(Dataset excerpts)
----------
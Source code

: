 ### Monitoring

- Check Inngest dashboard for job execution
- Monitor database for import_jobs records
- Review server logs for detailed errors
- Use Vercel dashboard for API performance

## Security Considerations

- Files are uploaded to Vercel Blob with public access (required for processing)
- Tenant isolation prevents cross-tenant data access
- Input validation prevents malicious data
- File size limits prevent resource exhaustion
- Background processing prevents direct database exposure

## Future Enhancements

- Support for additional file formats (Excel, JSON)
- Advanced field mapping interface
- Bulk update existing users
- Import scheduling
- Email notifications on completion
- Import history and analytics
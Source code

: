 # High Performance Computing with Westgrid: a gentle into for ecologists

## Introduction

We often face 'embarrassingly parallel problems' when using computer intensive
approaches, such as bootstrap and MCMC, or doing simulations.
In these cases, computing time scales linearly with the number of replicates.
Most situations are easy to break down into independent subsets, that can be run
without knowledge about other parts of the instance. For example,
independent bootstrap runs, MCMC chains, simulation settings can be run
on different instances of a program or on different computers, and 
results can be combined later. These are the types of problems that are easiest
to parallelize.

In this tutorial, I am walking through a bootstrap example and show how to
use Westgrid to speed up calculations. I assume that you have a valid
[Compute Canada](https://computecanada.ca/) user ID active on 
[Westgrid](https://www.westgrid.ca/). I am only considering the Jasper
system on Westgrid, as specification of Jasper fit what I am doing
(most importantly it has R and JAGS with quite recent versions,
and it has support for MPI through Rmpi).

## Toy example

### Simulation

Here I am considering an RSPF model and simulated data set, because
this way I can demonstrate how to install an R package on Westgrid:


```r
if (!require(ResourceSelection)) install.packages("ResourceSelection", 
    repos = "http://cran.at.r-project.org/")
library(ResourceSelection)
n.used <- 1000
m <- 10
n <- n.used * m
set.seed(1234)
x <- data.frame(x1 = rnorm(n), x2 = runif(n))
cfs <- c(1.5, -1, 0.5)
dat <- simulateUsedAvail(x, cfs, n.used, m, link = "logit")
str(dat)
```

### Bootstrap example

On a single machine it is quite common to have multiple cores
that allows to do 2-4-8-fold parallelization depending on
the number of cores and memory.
----------
__EXERCISE REQUIREMENTS__: Out of the data above, set down the lines from the one with "approaches, such as" to the one with "independent bootstrap runs, MCMC", both included, exactly as written and with no additions.

__ANSWER BOX__:
approaches, such as bootstrap and MCMC, or doing simulations.
In these cases, computing time scales linearly with the number of replicates.
Most situations are easy to break down into independent subsets, that can be run
without knowledge about other parts of the instance. For example,
independent bootstrap runs, MCMC chains, simulation settings can be run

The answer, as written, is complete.